**Assignment:**
Which lines belong in your copy? Those from the start of the data through the line with "- 在索引结构中，只需要保存", exactly as written, without any pictures.

**Information shown:**
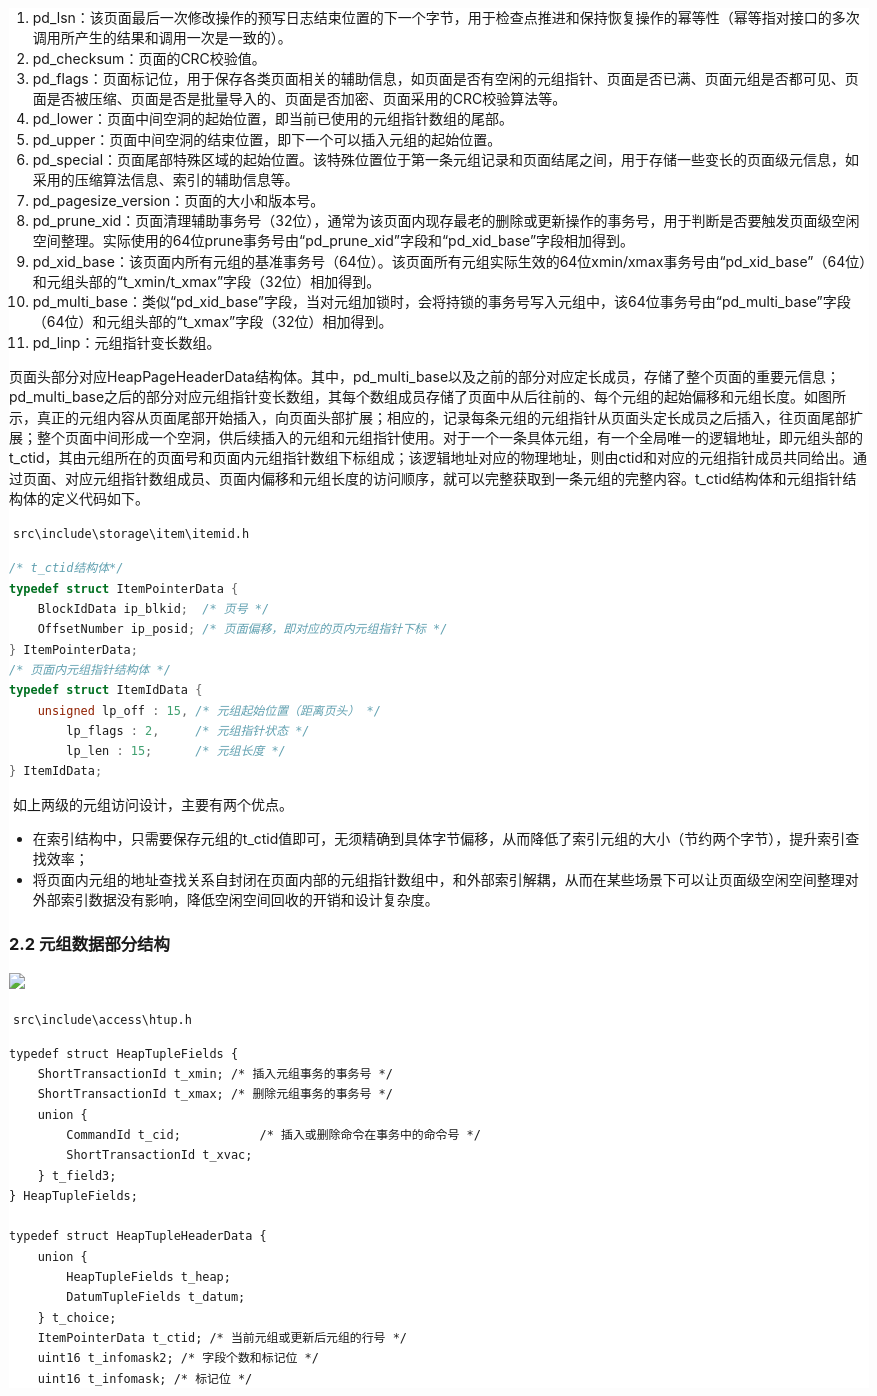 1.   pd_lsn：该页面最后一次修改操作的预写日志结束位置的下一个字节，用于检查点推进和保持恢复操作的幂等性（幂等指对接口的多次调用所产生的结果和调用一次是一致的）。
2.  pd_checksum：页面的CRC校验值。
3.  pd_flags：页面标记位，用于保存各类页面相关的辅助信息，如页面是否有空闲的元组指针、页面是否已满、页面元组是否都可见、页面是否被压缩、页面是否是批量导入的、页面是否加密、页面采用的CRC校验算法等。
4.  pd_lower：页面中间空洞的起始位置，即当前已使用的元组指针数组的尾部。
5.  pd_upper：页面中间空洞的结束位置，即下一个可以插入元组的起始位置。
6. pd_special：页面尾部特殊区域的起始位置。该特殊位置位于第一条元组记录和页面结尾之间，用于存储一些变长的页面级元信息，如采用的压缩算法信息、索引的辅助信息等。
7. pd_pagesize_version：页面的大小和版本号。
8.  pd_prune_xid：页面清理辅助事务号（32位），通常为该页面内现存最老的删除或更新操作的事务号，用于判断是否要触发页面级空闲空间整理。实际使用的64位prune事务号由“pd_prune_xid”字段和“pd_xid_base”字段相加得到。
9.  pd_xid_base：该页面内所有元组的基准事务号（64位）。该页面所有元组实际生效的64位xmin/xmax事务号由“pd_xid_base”（64位）和元组头部的“t_xmin/t_xmax”字段（32位）相加得到。
10.  pd_multi_base：类似“pd_xid_base”字段，当对元组加锁时，会将持锁的事务号写入元组中，该64位事务号由“pd_multi_base”字段（64位）和元组头部的“t_xmax”字段（32位）相加得到。
11. pd_linp：元组指针变长数组。 

​      页面头部分对应HeapPageHeaderData结构体。其中，pd_multi_base以及之前的部分对应定长成员，存储了整个页面的重要元信息；pd_multi_base之后的部分对应元组指针变长数组，其每个数组成员存储了页面中从后往前的、每个元组的起始偏移和元组长度。如图所示，真正的元组内容从页面尾部开始插入，向页面头部扩展；相应的，记录每条元组的元组指针从页面头定长成员之后插入，往页面尾部扩展；整个页面中间形成一个空洞，供后续插入的元组和元组指针使用。
​     对于一个一条具体元组，有一个全局唯一的逻辑地址，即元组头部的t_ctid，其由元组所在的页面号和页面内元组指针数组下标组成；该逻辑地址对应的物理地址，则由ctid和对应的元组指针成员共同给出。通过页面、对应元组指针数组成员、页面内偏移和元组长度的访问顺序，就可以完整获取到一条元组的完整内容。t_ctid结构体和元组指针结构体的定义代码如下。

​	`src\include\storage\item\itemid.h`

```c++
/* t_ctid结构体*/
typedef struct ItemPointerData {
    BlockIdData ip_blkid;  /* 页号 */
    OffsetNumber ip_posid; /* 页面偏移，即对应的页内元组指针下标 */
} ItemPointerData;
/* 页面内元组指针结构体 */
typedef struct ItemIdData {
    unsigned lp_off : 15, /* 元组起始位置（距离页头） */
        lp_flags : 2,     /* 元组指针状态 */
        lp_len : 15;      /* 元组长度 */
} ItemIdData;
```

​     如上两级的元组访问设计，主要有两个优点。

- 在索引结构中，只需要保存元组的t_ctid值即可，无须精确到具体字节偏移，从而降低了索引元组的大小（节约两个字节），提升索引查找效率；
- 将页面内元组的地址查找关系自封闭在页面内部的元组指针数组中，和外部索引解耦，从而在某些场景下可以让页面级空闲空间整理对外部索引数据没有影响，降低空闲空间回收的开销和设计复杂度。

### 2.2 元组数据部分结构

<img src="https://pic.imgdb.cn/item/617bdc8c2ab3f51d9126d0dc.png">

​	`src\include\access\htup.h`

```
typedef struct HeapTupleFields {
    ShortTransactionId t_xmin; /* 插入元组事务的事务号 */
    ShortTransactionId t_xmax; /* 删除元组事务的事务号 */
    union {
        CommandId t_cid;           /* 插入或删除命令在事务中的命令号 */
        ShortTransactionId t_xvac;
    } t_field3;
} HeapTupleFields;

typedef struct HeapTupleHeaderData {
    union {
        HeapTupleFields t_heap;
        DatumTupleFields t_datum;
    } t_choice;
    ItemPointerData t_ctid; /* 当前元组或更新后元组的行号 */
    uint16 t_infomask2; /* 字段个数和标记位 */
    uint16 t_infomask; /* 标记位 */
```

**Solution to this task:**
 1.   pd_lsn：该页面最后一次修改操作的预写日志结束位置的下一个字节，用于检查点推进和保持恢复操作的幂等性（幂等指对接口的多次调用所产生的结果和调用一次是一致的）。
2.  pd_checksum：页面的CRC校验值。
3.  pd_flags：页面标记位，用于保存各类页面相关的辅助信息，如页面是否有空闲的元组指针、页面是否已满、页面元组是否都可见、页面是否被压缩、页面是否是批量导入的、页面是否加密、页面采用的CRC校验算法等。
4.  pd_lower：页面中间空洞的起始位置，即当前已使用的元组指针数组的尾部。
5.  pd_upper：页面中间空洞的结束位置，即下一个可以插入元组的起始位置。
6. pd_special：页面尾部特殊区域的起始位置。该特殊位置位于第一条元组记录和页面结尾之间，用于存储一些变长的页面级元信息，如采用的压缩算法信息、索引的辅助信息等。
7. pd_pagesize_version：页面的大小和版本号。
8.  pd_prune_xid：页面清理辅助事务号（32位），通常为该页面内现存最老的删除或更新操作的事务号，用于判断是否要触发页面级空闲空间整理。实际使用的64位prune事务号由“pd_prune_xid”字段和“pd_xid_base”字段相加得到。
9.  pd_xid_base：该页面内所有元组的基准事务号（64位）。该页面所有元组实际生效的64位xmin/xmax事务号由“pd_xid_base”（64位）和元组头部的“t_xmin/t_xmax”字段（32位）相加得到。
10.  pd_multi_base：类似“pd_xid_base”字段，当对元组加锁时，会将持锁的事务号写入元组中，该64位事务号由“pd_multi_base”字段（64位）和元组头部的“t_xmax”字段（32位）相加得到。
11. pd_linp：元组指针变长数组。 

​      页面头部分对应HeapPageHeaderData结构体。其中，pd_multi_base以及之前的部分对应定长成员，存储了整个页面的重要元信息；pd_multi_base之后的部分对应元组指针变长数组，其每个数组成员存储了页面中从后往前的、每个元组的起始偏移和元组长度。如图所示，真正的元组内容从页面尾部开始插入，向页面头部扩展；相应的，记录每条元组的元组指针从页面头定长成员之后插入，往页面尾部扩展；整个页面中间形成一个空洞，供后续插入的元组和元组指针使用。
​     对于一个一条具体元组，有一个全局唯一的逻辑地址，即元组头部的t_ctid，其由元组所在的页面号和页面内元组指针数组下标组成；该逻辑地址对应的物理地址，则由ctid和对应的元组指针成员共同给出。通过页面、对应元组指针数组成员、页面内偏移和元组长度的访问顺序，就可以完整获取到一条元组的完整内容。t_ctid结构体和元组指针结构体的定义代码如下。

​	`src\include\storage\item\itemid.h`

```c++
/* t_ctid结构体*/
typedef struct ItemPointerData {
    BlockIdData ip_blkid;  /* 页号 */
    OffsetNumber ip_posid; /* 页面偏移，即对应的页内元组指针下标 */
} ItemPointerData;
/* 页面内元组指针结构体 */
typedef struct ItemIdData {
    unsigned lp_off : 15, /* 元组起始位置（距离页头） */
        lp_flags : 2,     /* 元组指针状态 */
        lp_len : 15;      /* 元组长度 */
} ItemIdData;
```

​     如上两级的元组访问设计，主要有两个优点。

- 在索引结构中，只需要保存元组的t_ctid值即可，无须精确到具体字节偏移，从而降低了索引元组的大小（节约两个字节），提升索引查找效率；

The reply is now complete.